Dane James Vilas (born 10 June 1985) is a South African cricketer. He was born in Johannesburg, Transvaal. Previously, he played for South Africa's national side and made his Test debut for South Africa against Bangladesh on 30 July 2015.

Domestic career

After four successful seasons at the Lions, Vilas moved to the Cape Cobras in search of more opportunity due to the emergence of Thami Tsolekile and Quinton de Kock at his former club.

On 27 January 2017, he signed a Kolpak deal with Lancashire, thus ruling him out of selection for South Africa.

In August 2017, he was named in Pretoria Mavericks' squad for the first season of the T20 Global League. However, in October 2017, Cricket South Africa initially postponed the tournament until November 2018, with it being cancelled soon after.
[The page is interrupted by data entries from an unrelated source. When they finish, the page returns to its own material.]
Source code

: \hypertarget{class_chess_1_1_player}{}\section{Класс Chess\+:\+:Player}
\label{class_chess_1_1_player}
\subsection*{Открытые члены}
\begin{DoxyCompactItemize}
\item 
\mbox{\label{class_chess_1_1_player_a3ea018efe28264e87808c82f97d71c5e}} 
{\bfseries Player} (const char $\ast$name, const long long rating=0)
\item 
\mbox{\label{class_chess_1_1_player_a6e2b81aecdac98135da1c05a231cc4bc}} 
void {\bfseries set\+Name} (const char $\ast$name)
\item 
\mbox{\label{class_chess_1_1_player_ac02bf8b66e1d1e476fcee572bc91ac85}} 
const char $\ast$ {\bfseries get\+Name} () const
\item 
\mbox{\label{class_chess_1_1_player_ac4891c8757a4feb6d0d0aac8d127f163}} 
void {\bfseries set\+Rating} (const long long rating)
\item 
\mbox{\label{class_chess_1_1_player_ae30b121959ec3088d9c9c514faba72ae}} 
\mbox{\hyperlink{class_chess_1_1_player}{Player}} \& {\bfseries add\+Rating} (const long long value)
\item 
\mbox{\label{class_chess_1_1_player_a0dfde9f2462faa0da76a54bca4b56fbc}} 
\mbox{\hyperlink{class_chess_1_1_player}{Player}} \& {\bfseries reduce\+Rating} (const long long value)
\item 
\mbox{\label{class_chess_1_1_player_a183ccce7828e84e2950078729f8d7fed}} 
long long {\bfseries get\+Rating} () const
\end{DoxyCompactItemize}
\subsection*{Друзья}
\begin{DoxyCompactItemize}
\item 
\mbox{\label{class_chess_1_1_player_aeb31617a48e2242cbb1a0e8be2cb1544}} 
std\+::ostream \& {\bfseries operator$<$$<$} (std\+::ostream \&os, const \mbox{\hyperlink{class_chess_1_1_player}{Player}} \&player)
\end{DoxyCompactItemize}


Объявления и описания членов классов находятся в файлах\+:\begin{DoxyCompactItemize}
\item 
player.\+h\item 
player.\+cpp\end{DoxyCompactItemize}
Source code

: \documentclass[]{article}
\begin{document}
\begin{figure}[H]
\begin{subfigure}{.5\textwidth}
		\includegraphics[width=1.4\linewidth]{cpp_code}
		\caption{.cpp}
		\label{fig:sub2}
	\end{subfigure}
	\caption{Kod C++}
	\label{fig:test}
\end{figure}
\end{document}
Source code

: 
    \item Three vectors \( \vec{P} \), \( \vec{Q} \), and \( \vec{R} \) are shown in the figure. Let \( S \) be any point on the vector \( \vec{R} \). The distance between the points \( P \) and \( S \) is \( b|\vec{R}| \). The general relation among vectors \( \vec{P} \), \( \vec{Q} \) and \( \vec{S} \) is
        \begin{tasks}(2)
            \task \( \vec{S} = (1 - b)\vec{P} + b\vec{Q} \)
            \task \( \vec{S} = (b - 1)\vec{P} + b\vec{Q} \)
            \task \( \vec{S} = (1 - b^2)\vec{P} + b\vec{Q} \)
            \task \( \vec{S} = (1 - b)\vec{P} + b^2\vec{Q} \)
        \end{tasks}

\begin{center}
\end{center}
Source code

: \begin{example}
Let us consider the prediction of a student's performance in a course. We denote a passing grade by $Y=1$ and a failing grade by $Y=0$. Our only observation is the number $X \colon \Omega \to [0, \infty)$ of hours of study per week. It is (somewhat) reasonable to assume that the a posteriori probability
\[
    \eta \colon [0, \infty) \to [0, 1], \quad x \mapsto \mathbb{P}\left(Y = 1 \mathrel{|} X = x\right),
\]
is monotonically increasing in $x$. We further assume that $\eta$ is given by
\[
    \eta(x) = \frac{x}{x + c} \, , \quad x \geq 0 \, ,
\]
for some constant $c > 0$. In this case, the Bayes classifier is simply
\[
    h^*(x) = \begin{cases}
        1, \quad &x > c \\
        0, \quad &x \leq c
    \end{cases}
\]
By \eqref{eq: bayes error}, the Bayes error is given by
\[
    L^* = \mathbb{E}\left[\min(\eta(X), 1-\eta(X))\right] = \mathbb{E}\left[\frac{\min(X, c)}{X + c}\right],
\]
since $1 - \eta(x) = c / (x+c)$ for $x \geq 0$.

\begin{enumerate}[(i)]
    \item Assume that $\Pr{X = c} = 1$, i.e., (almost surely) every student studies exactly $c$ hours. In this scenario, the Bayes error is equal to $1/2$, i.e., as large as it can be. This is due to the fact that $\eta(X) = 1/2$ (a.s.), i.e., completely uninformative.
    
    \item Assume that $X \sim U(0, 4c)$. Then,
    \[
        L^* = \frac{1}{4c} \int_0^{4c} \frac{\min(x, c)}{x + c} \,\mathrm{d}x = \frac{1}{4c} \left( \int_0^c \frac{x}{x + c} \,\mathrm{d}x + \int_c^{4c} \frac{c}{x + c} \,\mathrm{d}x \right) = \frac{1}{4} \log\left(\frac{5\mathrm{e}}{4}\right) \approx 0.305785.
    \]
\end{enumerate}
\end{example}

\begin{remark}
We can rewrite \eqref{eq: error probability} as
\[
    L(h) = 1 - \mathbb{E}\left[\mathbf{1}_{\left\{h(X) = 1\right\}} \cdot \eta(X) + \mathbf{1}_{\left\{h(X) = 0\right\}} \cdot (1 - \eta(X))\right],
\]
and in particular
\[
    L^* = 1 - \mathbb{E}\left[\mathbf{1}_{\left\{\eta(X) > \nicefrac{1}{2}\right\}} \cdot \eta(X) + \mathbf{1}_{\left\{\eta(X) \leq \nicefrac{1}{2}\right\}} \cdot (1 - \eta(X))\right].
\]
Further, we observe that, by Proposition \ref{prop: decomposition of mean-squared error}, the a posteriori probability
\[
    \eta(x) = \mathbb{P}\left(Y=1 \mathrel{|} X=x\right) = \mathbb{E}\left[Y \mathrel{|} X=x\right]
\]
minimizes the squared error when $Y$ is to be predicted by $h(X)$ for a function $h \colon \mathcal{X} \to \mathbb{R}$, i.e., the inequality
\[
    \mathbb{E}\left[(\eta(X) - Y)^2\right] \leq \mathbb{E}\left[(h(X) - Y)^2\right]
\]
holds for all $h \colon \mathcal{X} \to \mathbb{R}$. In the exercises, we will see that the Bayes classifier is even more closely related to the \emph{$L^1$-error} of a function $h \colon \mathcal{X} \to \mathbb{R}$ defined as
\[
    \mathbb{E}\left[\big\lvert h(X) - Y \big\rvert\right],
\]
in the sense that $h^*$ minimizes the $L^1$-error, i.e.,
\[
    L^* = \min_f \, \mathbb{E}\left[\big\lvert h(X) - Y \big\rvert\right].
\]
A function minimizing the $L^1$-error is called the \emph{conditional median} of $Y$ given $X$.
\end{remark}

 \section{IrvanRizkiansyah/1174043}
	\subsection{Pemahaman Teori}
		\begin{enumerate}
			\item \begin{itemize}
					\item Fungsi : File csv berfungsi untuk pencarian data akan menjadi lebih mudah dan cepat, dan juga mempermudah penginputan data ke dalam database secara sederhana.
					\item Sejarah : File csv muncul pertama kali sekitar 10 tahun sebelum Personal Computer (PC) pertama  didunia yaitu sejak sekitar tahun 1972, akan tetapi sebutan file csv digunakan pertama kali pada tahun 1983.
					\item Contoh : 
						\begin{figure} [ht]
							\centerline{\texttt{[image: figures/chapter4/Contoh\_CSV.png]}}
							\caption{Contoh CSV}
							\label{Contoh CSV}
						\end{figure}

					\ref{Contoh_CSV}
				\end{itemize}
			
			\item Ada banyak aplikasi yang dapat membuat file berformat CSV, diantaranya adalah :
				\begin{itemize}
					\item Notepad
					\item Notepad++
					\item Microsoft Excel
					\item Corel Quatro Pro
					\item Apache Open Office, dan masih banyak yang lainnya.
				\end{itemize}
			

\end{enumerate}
In October 2018, he was named in Jozi Stars' squad for the first edition of the Mzansi Super League T20 tournament. In September 2019, he was named in the squad for the Durban Heat team for the 2019 Mzansi Super League tournament.

Ahead of the 2019 season, he was appointed as captain of Lancashire County Cricket Club. He would lead the county to promotion from Division 2 of the 2019 County Championship.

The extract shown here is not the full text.